Microscopy research and technique (2003-11-06)
William James Curry, Simon Brockbank, Anna Patricia McCollum, Cliona Boyle, David Gibson
RÉSUMÉ

WE-14 is generated in subpopulations of chromogranin A immunopositive endocrine cells and neurons including those innervating the anterior uvea. This study investigated WE-14 in intact sclero-limbo-corneal tissue from embryonic (E17), neonatal (N0-N16), and adult mice using immunocytochemistry and confocal scanning laser microscopy. Weak WE-14 immunostaining was observed at birth in nerve fibre tracts entering the corneal mid-stroma from the limbo-scleral junction.

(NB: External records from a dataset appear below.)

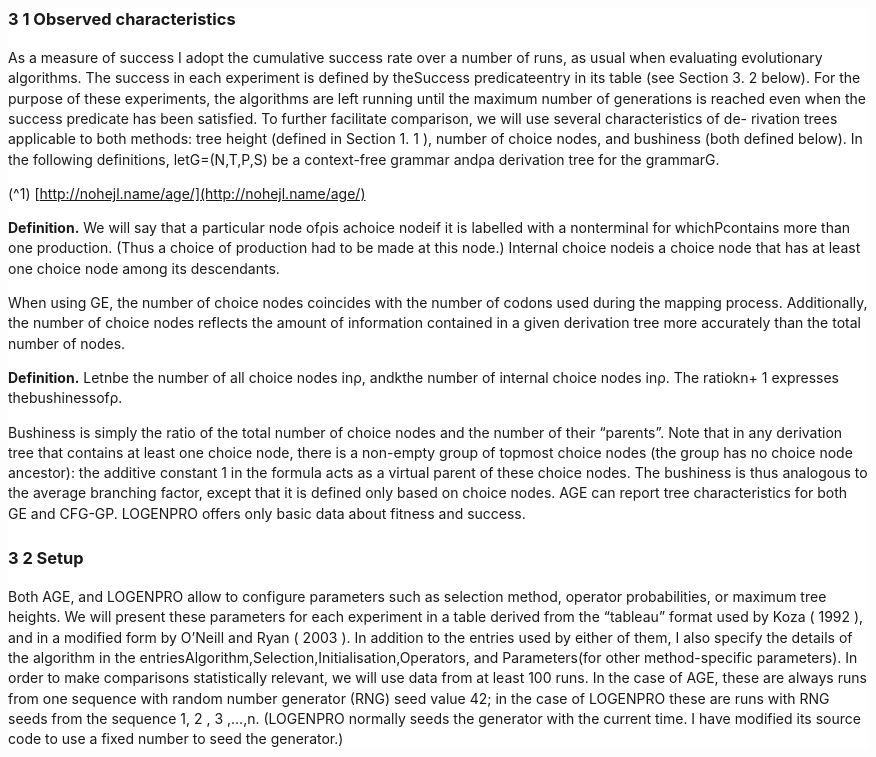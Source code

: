### 3 1 Observed characteristics

As a measure of success I adopt the cumulative success rate over a number of
runs, as usual when evaluating evolutionary algorithms. The success in each
experiment is defined by theSuccess predicateentry in its table (see Section 3. 2
below). For the purpose of these experiments, the algorithms are left running
until the maximum number of generations is reached even when the success
predicate has been satisfied.
To further facilitate comparison, we will use several characteristics of de-
rivation trees applicable to both methods: tree height (defined in Section 1. 1 ),
number of choice nodes, and bushiness (both defined below). In the following
definitions, letG=(N,T,P,S) be a context-free grammar andρa derivation
tree for the grammarG.

(^1) [http://nohejl.name/age/](http://nohejl.name/age/)


**Definition.** We will say that a particular node ofρis achoice nodeif it is labelled
with a nonterminal for whichPcontains more than one production. (Thus
a choice of production had to be made at this node.) Internal choice nodeis a
choice node that has at least one choice node among its descendants.

When using GE, the number of choice nodes coincides with the number of
codons used during the mapping process. Additionally, the number of choice
nodes reflects the amount of information contained in a given derivation tree
more accurately than the total number of nodes.

**Definition.** Letnbe the number of all choice nodes inρ, andkthe number of
internal choice nodes inρ. The ratiokn+ 1 expresses thebushinessofρ.

Bushiness is simply the ratio of the total number of choice nodes and the
number of their “parents”. Note that in any derivation tree that contains at
least one choice node, there is a non-empty group of topmost choice nodes (the
group has no choice node ancestor): the additive constant 1 in the formula acts
as a virtual parent of these choice nodes. The bushiness is thus analogous to the
average branching factor, except that it is defined only based on choice nodes.
AGE can report tree characteristics for both GE and CFG-GP. LOGENPRO
offers only basic data about fitness and success.

### 3 2 Setup

Both AGE, and LOGENPRO allow to configure parameters such as selection
method, operator probabilities, or maximum tree heights. We will present these
parameters for each experiment in a table derived from the “tableau” format
used by Koza ( 1992 ), and in a modified form by O’Neill and Ryan ( 2003 ). In
addition to the entries used by either of them, I also specify the details of
the algorithm in the entriesAlgorithm,Selection,Initialisation,Operators, and
Parameters(for other method-specific parameters).
In order to make comparisons statistically relevant, we will use data from at
least 100 runs. In the case of AGE, these are always runs from one sequence with
random number generator (RNG) seed value 42; in the case of LOGENPRO
these are runs with RNG seeds from the sequence 1, 2 , 3 ,...,n. (LOGENPRO
normally seeds the generator with the current time. I have modified its source
code to use a fixed number to seed the generator.)
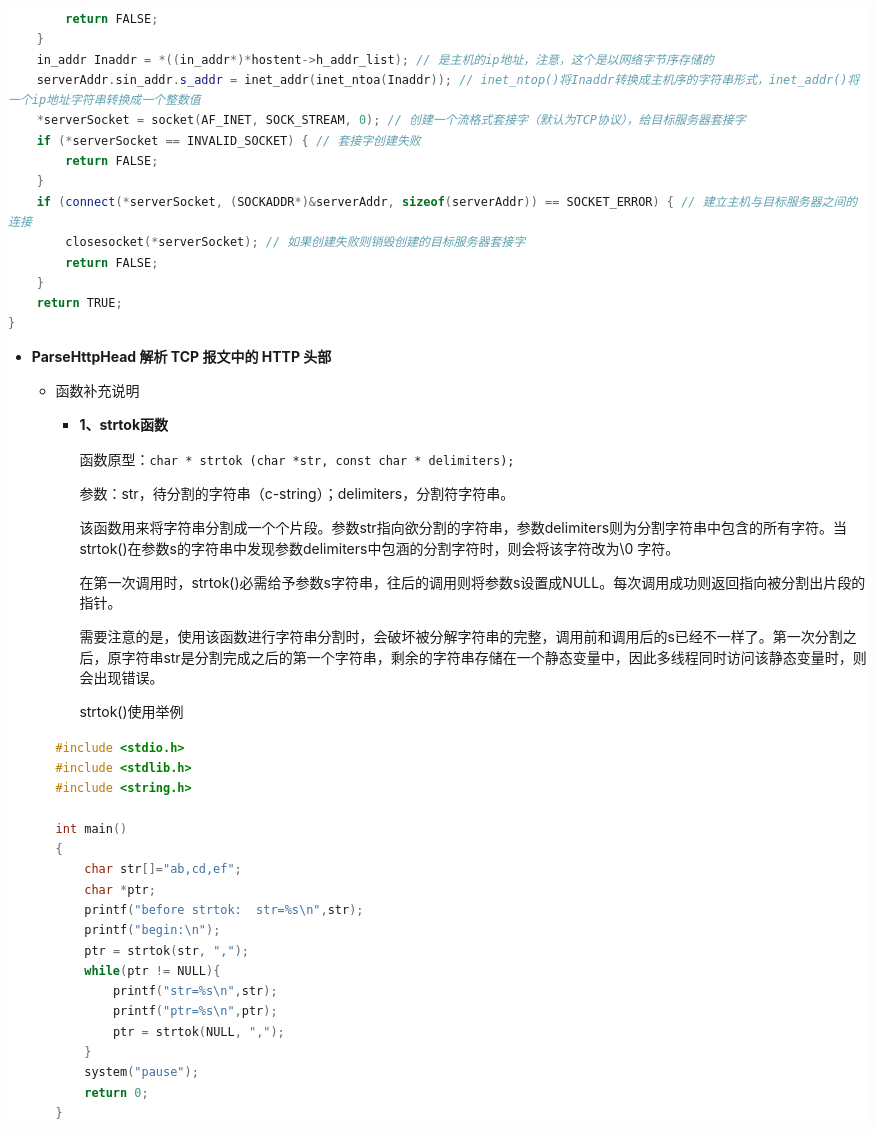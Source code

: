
 ```cpp
		return FALSE;
	}
	in_addr Inaddr = *((in_addr*)*hostent->h_addr_list); // 是主机的ip地址，注意，这个是以网络字节序存储的
	serverAddr.sin_addr.s_addr = inet_addr(inet_ntoa(Inaddr)); // inet_ntop()将Inaddr转换成主机序的字符串形式，inet_addr()将一个ip地址字符串转换成一个整数值
	*serverSocket = socket(AF_INET, SOCK_STREAM, 0); // 创建一个流格式套接字（默认为TCP协议），给目标服务器套接字
	if (*serverSocket == INVALID_SOCKET) { // 套接字创建失败
		return FALSE;
	}
	if (connect(*serverSocket, (SOCKADDR*)&serverAddr, sizeof(serverAddr)) == SOCKET_ERROR) { // 建立主机与目标服务器之间的连接
		closesocket(*serverSocket); // 如果创建失败则销毁创建的目标服务器套接字
		return FALSE;
	}
	return TRUE;
}
```

- **ParseHttpHead 解析 TCP 报文中的 HTTP 头部**

  - 函数补充说明

    - **1、strtok函数**

      函数原型：`char * strtok (char *str, const char * delimiters);`

      参数：str，待分割的字符串（c-string）；delimiters，分割符字符串。

      该函数用来将字符串分割成一个个片段。参数str指向欲分割的字符串，参数delimiters则为分割字符串中包含的所有字符。当strtok()在参数s的字符串中发现参数delimiters中包涵的分割字符时，则会将该字符改为\0 字符。

      在第一次调用时，strtok()必需给予参数s字符串，往后的调用则将参数s设置成NULL。每次调用成功则返回指向被分割出片段的指针。

      需要注意的是，使用该函数进行字符串分割时，会破坏被分解字符串的完整，调用前和调用后的s已经不一样了。第一次分割之后，原字符串str是分割完成之后的第一个字符串，剩余的字符串存储在一个静态变量中，因此多线程同时访问该静态变量时，则会出现错误。

      strtok()使用举例

    ```cpp
    #include <stdio.h>
    #include <stdlib.h>
    #include <string.h>
     
    int main()
    {
        char str[]="ab,cd,ef";
        char *ptr;
        printf("before strtok:  str=%s\n",str);
        printf("begin:\n");
        ptr = strtok(str, ",");
        while(ptr != NULL){
            printf("str=%s\n",str);
            printf("ptr=%s\n",ptr);
            ptr = strtok(NULL, ",");
        }
        system("pause");
        return 0;
    }
    ```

Immunopositive fibre tracts were evident throughout the cornea at N3; by N5 the mid-stromal plexus had begun to generate fibre populations extending toward the developing corneal epithelium, and some varicose fibres terminated amongst the developing epithelium. Immunostaining was evident at N7 in the developing limbo-scleral nerve net and some fibres exhibited a close association with unidentified vascular elements. By N11 and in subsequent neonates, the cornea had developed a distinct stratified nerve net composed of thick mid-stromal and thinner upper stromal nerve fibre bundles; both possessed populations of varicose WE-14 immunopositive fibres. In the adult, a sub-epithelial network of varicose WE-14 immunopositive fibres were evident at the limbo-scleral junction. Some fibres exhibited a close association with unidentified vascular elements, while others extended into the upper peripheral corneal stroma. WE-14 was evident in leashes throughout the basal corneal epithelium and generated fibres ramifying between the stratified epithelium with some fibres terminating amongst the outermost corneal epithelia. This study has demonstrated that WE-14 was evident in the limbo-corneal nerve net at birth and that its detection parallels corneal development to adulthood, where WE-14 is evident in a subpopulation of nerve fibres.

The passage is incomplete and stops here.